Enhanced Cooperative Generalized Compressive Strain and Electronic Structure Engineering in W-Ni3N for Efficient Hydrazine Oxidation Facilitating H2 Production

Abstract

As promising bifunctional electrocatalysts, transition metal nitrides are expected to achieve an efficient hydrazine oxidation reaction (HzOR) by fine-tuning electronic structure via strain engineering, thereby facilitating hydrogen production. However, understanding the correlation between strain-induced atomic microenvironments and reactivity remains challenging. Herein, a generalized compressive strained W-Ni₃N catalyst is developed to create a surface with enriched electronic states that optimize intermediate binding and activate both water and N₂H₄. Multi-dimensional characterizations reveal a nearly linear correlation between the hydrogen evolution reaction (HER) activity and the d-band center of W-Ni₃N under strain state.

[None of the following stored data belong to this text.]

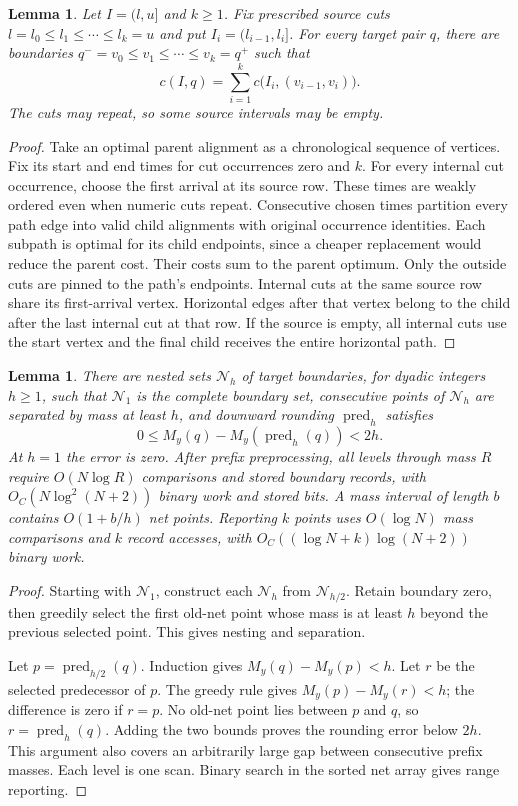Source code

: \documentclass[11pt]{article}
\newtheorem{lemma}[theorem]{Lemma}
\theoremstyle{definition}
\newcommand{\1}{\mathbf 1}
\begin{document}
\begin{lemma}\label{refine:lem:ordered-splitting}
Let $I=(l,u]$ and $k\ge1$. Fix prescribed source cuts
$l=l_0\le l_1\le\cdots\le l_k=u$ and put $I_i=(l_{i-1},l_i]$.
For every target pair $q$, there are boundaries
$q^-=v_0\le v_1\le\cdots\le v_k=q^+$ such that
\[
 c(I,q)=\sum_{i=1}^k c\bigl(I_i,(v_{i-1},v_i)\bigr).
\]
The cuts may repeat, so some source intervals may be empty.
\end{lemma}
\begin{proof}
Take an optimal parent alignment as a chronological sequence of vertices.
Fix its start and end times for cut occurrences zero and $k$.
For every internal cut occurrence, choose the first arrival at its source
row. These times are weakly ordered even when numeric cuts repeat.
Consecutive chosen times partition every path edge into valid child
alignments with original occurrence identities. Each subpath is optimal
for its child endpoints, since a cheaper replacement would reduce the
parent cost. Their costs sum to the parent optimum.
Only the outside cuts are pinned to the path's endpoints. Internal cuts
at the same source row share its first-arrival vertex. Horizontal edges
after that vertex belong to the child after the last internal cut at
that row. If the source is empty, all internal cuts use the start
vertex and the final child receives the entire horizontal path.
\end{proof}

\begin{lemma}\label{refine:lem:nets}
There are nested sets $\mathcal N_h$ of target boundaries, for dyadic integers $h\ge1$, such that $\mathcal N_1$ is the complete boundary set, consecutive points of $\mathcal N_h$ are separated by mass at least $h$, and downward rounding $\operatorname{pred}_h$ satisfies
\[
 0\le M_y(q)-M_y(\operatorname{pred}_h(q))<2h.
\]
At $h=1$ the error is zero.
After prefix preprocessing, all levels through mass $R$ require
$O(N\log R)$ comparisons and stored boundary records, with
$O_C(N\log^2(N+2))$ binary work and stored bits.
A mass interval of length $b$ contains $O(1+b/h)$ net points.
Reporting $k$ points uses $O(\log N)$ mass comparisons and $k$ record
accesses, with $O_C((\log N+k)\log(N+2))$ binary work.
\end{lemma}
\begin{proof}
Starting with $\mathcal N_1$, construct each $\mathcal N_h$ from
$\mathcal N_{h/2}$.
Retain boundary zero, then greedily select the first old-net point whose
mass is at least $h$ beyond the previous selected point.
This gives nesting and separation.

Let $p=\operatorname{pred}_{h/2}(q)$.
Induction gives $M_y(q)-M_y(p)<h$.
Let $r$ be the selected predecessor of $p$.
The greedy rule gives $M_y(p)-M_y(r)<h$; the difference is zero if $r=p$.
No old-net point lies between $p$ and $q$, so
$r=\operatorname{pred}_h(q)$.
Adding the two bounds proves the rounding error below $2h$.
This argument also covers an arbitrarily large gap between consecutive
prefix masses.
Each level is one scan. Binary search in the sorted net array gives
range reporting.
\end{proof}
\end{document}
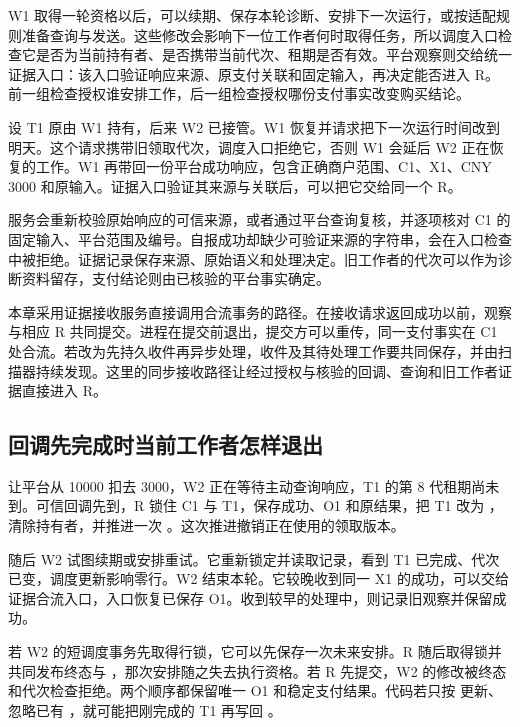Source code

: W1 取得一轮资格以后，可以续期、保存本轮诊断、安排下一次运行，或按适配规则准备查询与发送。这些修改会影响下一位工作者何时取得任务，所以调度入口检查它是否为当前持有者、是否携带当前代次、租期是否有效。平台观察则交给统一证据入口：该入口验证响应来源、原支付关联和固定输入，再决定能否进入 R。前一组检查授权谁安排工作，后一组检查授权哪份支付事实改变购买结论。

设 T1 原由 W1 持有，后来 W2 已接管。W1 恢复并请求把下一次运行时间改到明天。这个请求携带旧领取代次，调度入口拒绝它，否则 W1 会延后 W2 正在恢复的工作。W1 再带回一份平台成功响应，包含正确商户范围、C1、X1、CNY 3000 和原输入。证据入口验证其来源与关联后，可以把它交给同一个 R。

服务会重新校验原始响应的可信来源，或者通过平台查询复核，并逐项核对 C1 的固定输入、平台范围及编号。自报成功却缺少可验证来源的字符串，会在入口检查中被拒绝。证据记录保存来源、原始语义和处理决定。旧工作者的代次可以作为诊断资料留存，支付结论则由已核验的平台事实确定。


本章采用证据接收服务直接调用合流事务的路径。在接收请求返回成功以前，观察与相应 R 共同提交。进程在提交前退出，提交方可以重传，同一支付事实在 C1 处合流。若改为先持久收件再异步处理，收件及其待处理工作要共同保存，并由扫描器持续发现。这里的同步接收路径让经过授权与核验的回调、查询和旧工作者证据直接进入 R。

\subsection*{回调先完成时当前工作者怎样退出}

让平台从 10000 扣去 3000，W2 正在等待主动查询响应，T1 的第 8 代租期尚未到。可信回调先到，R 锁住 C1 与 T1，保存成功、O1 和原结果，把 T1 改为 ，清除持有者，并推进一次 。这次推进撤销正在使用的领取版本。

随后 W2 试图续期或安排重试。它重新锁定并读取记录，看到 T1 已完成、代次已变，调度更新影响零行。W2 结束本轮。它较晚收到同一 X1 的成功，可以交给证据合流入口，入口恢复已保存 O1。收到较早的处理中，则记录旧观察并保留成功。


若 W2 的短调度事务先取得行锁，它可以先保存一次未来安排。R 随后取得锁并共同发布终态与 ，那次安排随之失去执行资格。若 R 先提交，W2 的修改被终态和代次检查拒绝。两个顺序都保留唯一 O1 和稳定支付结果。代码若只按  更新、忽略已有 ，就可能把刚完成的 T1 再写回 。

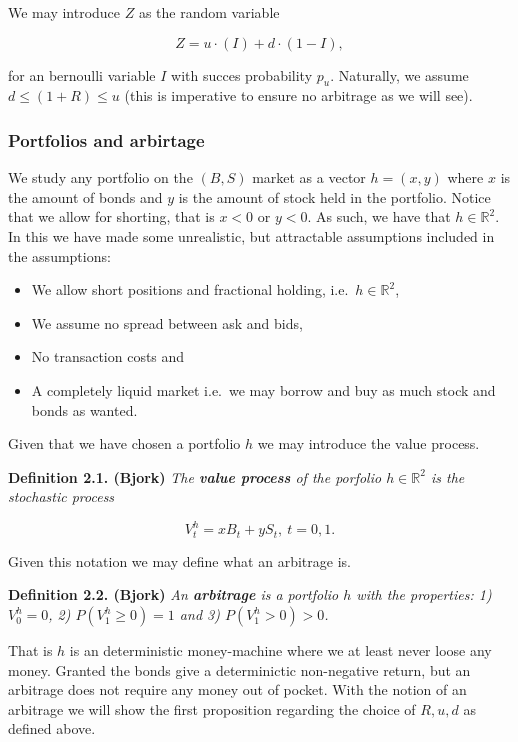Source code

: \documentclass[
]{book}
\providecommand{\tightlist}{%
  \setlength{\itemsep}{0pt}\setlength{\parskip}{0pt}}
\begin{document}
We may introduce \(Z\) as the random variable

\[
Z=u\cdot (I)+d\cdot (1-I),
\]

for an bernoulli variable \(I\) with succes probability \(p_u\). Naturally, we assume \(d\le (1+R)\le u\) (this is imperative to ensure no arbitrage as we will see).

\hypertarget{portfolios-and-arbirtage}{%
\subsubsection{Portfolios and arbirtage}\label{portfolios-and-arbirtage}}

We study any portfolio on the \((B,S)\) market as a vector \(h=(x,y)\) where \(x\) is the amount of bonds and \(y\) is the amount of stock held in the portfolio. Notice that we allow for shorting, that is \(x<0\) or \(y<0\). As such, we have that \(h\in \mathbb{R}^2\). In this we have made some unrealistic, but attractable assumptions included in the assumptions:

\begin{itemize}
\tightlist
\item
  We allow short positions and fractional holding, i.e.~\(h\in \mathbb{R}^2\),
\item
  We assume no spread between ask and bids,
\item
  No transaction costs and
\item
  A completely liquid market i.e.~we may borrow and buy as much stock and bonds as wanted.
\end{itemize}

Given that we have chosen a portfolio \(h\) we may introduce the value process.

\textbf{Definition 2.1. (Bjork)} \emph{The \textbf{value process} of the porfolio \(h\in\mathbb{R}^2\) is the stochastic process}

\[V^h_t=xB_t+yS_t,\ t=0,1.\]

Given this notation we may define what an arbitrage is.

\textbf{Definition 2.2. (Bjork)} \emph{An \textbf{arbitrage} is a portfolio \(h\) with the properties: 1) \(V^h_0=0\), 2) \(P(V^h_1\ge 0)=1\) and 3) \(P(V^h_1>0)>0\).}

That is \(h\) is an deterministic money-machine where we at least never loose any money. Granted the bonds give a determinictic non-negative return, but an arbitrage does not require any money out of pocket. With the notion of an arbitrage we will show the first proposition regarding the choice of \(R,u,d\) as defined above.
\end{document}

Theoretically, compressive strain enhances the electron transfer capability at the surface, increasing donation into antibonding orbitals of adsorbed species, which accelerates the HER and HzOR. Leveraging both compressive strain and the modified electronic structure from W incorporation, the W-Ni₃N catalysts demonstrate outstanding bifunctional performance, achieving overpotentials of 46 mV for HER at 10 mA cm⁻² and 81 mV for HzOR at 100 mA cm⁻². Furthermore, W-Ni₃N catalyst achieves efficient overall hydrazine splitting at a low cell voltage of 0.185 V for 50 mA cm⁻², maintaining stability for ≈450 h. This work provides new insights into the dual engineering of strain and electronic structure in the design of advanced catalysts.